But Oāb begins to take on a life of his own, first through his own dreams and later by creating a being of his own, Ïrdu.
          Zėnd plays tutor to Oāb, all the while keeping him subservient to his own wishes and dependent on him for existence, as we wields his pen-nib above the “while soil” of Oāb’s paper world and observes him with the “blue suns” of his eyes.”17 Oāb, aware of the power dynamics but determined to cultivate his own world, in turn teaches Ïrdu everything he learns from Zėnd. Zėnd believes that he is at the top of this chain of creation and that a being named Ardô is his friend on equal footing with him.
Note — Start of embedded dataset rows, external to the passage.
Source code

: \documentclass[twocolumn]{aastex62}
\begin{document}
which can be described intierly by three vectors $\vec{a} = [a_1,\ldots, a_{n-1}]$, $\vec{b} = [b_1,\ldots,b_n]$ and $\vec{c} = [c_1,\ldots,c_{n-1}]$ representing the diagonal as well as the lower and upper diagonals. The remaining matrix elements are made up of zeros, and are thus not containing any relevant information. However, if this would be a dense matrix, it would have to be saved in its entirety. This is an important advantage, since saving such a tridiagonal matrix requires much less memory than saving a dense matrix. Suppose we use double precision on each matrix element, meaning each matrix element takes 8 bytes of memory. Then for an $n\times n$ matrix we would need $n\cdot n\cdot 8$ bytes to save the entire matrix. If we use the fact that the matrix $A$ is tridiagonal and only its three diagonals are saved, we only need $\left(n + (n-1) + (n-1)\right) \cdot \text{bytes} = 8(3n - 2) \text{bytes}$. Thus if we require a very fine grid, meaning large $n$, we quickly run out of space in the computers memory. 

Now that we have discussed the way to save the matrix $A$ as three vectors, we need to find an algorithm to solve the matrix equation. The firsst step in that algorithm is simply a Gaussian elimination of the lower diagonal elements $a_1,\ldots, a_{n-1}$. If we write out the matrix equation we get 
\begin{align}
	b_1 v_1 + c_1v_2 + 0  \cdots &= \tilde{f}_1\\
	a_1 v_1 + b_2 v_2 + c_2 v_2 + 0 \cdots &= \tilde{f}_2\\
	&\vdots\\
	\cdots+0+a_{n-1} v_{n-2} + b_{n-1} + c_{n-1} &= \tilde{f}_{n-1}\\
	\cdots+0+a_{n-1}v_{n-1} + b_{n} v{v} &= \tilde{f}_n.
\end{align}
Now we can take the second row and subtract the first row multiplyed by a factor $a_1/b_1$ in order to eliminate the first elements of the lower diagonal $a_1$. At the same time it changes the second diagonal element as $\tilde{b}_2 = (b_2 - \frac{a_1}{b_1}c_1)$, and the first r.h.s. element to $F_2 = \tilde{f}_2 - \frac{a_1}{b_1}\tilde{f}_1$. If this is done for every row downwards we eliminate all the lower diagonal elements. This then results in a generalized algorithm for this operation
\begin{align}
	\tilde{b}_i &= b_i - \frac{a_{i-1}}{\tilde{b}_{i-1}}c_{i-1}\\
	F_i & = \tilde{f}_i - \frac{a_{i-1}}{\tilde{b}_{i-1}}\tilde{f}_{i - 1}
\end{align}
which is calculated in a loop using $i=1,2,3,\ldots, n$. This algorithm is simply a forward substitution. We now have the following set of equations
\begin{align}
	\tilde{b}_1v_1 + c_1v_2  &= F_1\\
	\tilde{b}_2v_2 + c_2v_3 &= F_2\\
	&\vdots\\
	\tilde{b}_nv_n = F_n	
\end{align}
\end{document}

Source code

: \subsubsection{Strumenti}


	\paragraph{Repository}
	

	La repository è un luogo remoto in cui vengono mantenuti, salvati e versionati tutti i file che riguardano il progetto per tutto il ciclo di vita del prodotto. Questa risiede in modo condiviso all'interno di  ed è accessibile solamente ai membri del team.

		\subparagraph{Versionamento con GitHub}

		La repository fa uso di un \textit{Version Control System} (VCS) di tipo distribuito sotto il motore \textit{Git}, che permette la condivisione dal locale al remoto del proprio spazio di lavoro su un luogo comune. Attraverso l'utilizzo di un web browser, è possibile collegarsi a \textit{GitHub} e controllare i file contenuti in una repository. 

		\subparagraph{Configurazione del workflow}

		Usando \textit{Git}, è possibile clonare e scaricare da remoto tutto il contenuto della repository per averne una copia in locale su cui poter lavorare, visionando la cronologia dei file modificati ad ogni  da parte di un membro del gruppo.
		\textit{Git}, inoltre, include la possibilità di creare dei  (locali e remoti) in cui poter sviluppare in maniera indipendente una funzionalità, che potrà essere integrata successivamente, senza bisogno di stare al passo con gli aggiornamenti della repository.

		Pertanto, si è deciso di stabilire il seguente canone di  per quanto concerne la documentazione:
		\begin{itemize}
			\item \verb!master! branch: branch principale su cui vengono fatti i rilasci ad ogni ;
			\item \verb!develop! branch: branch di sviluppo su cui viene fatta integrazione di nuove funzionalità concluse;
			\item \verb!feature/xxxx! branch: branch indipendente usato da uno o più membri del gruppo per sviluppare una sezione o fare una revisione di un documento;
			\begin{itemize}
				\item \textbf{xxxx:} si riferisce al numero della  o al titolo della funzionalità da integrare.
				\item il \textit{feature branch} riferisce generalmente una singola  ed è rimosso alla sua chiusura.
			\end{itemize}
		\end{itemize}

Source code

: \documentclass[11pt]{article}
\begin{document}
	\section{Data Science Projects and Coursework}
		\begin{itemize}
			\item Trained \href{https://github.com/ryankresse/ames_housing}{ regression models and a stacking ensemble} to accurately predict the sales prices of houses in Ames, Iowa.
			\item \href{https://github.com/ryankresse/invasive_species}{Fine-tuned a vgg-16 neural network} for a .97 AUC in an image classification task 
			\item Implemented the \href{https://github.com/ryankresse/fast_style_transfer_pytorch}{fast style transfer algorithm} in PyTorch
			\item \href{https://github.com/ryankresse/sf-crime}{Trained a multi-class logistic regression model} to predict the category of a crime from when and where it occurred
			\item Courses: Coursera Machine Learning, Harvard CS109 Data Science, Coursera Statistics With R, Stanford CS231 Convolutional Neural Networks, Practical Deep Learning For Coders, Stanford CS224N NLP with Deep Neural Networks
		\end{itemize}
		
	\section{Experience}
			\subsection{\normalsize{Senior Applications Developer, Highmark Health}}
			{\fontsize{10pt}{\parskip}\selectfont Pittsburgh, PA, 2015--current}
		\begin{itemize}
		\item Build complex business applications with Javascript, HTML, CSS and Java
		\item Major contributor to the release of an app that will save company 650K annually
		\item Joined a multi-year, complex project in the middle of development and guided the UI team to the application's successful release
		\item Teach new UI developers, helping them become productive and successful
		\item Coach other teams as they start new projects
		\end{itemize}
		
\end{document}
But (similar to the magician’s realization of his own illusory existence) in reality Ardô is a higher-level being who created Zėnd.
          Each generation is convinced of its own god-like superiority in relation to its “written doll.” For example, Zėnd believes that he is the only “real” being and that Ardô, who thinks that Zėnd is “merely a figment / of his imagination,” is only a “braggart.”18
          Like jealous gods, each generation is in turn suspicious and of the growing independence of his created being and resentful of the time he spends on his own offspring. Zėnd inculcates in Oāb that Oāb cannot become independent like him because “you are a part of me. / I contain you.” But Oāb rebels and becomes his own god, in effect. Like the biblical God who says “I am that I am,” Oāb boasts, “I am myself . . . self-contained . . . independent.”19 And when Ïrdu, Oāb’s son, in his turn rebelliously asserts his independence, Oāb balks. And Zėnd, conceding that there are things in Ardô’s four-dimensional world that he cannot comprehend, ultimately comes to realize that, far from being his friend on an equal footing, Ardô is actually his creator.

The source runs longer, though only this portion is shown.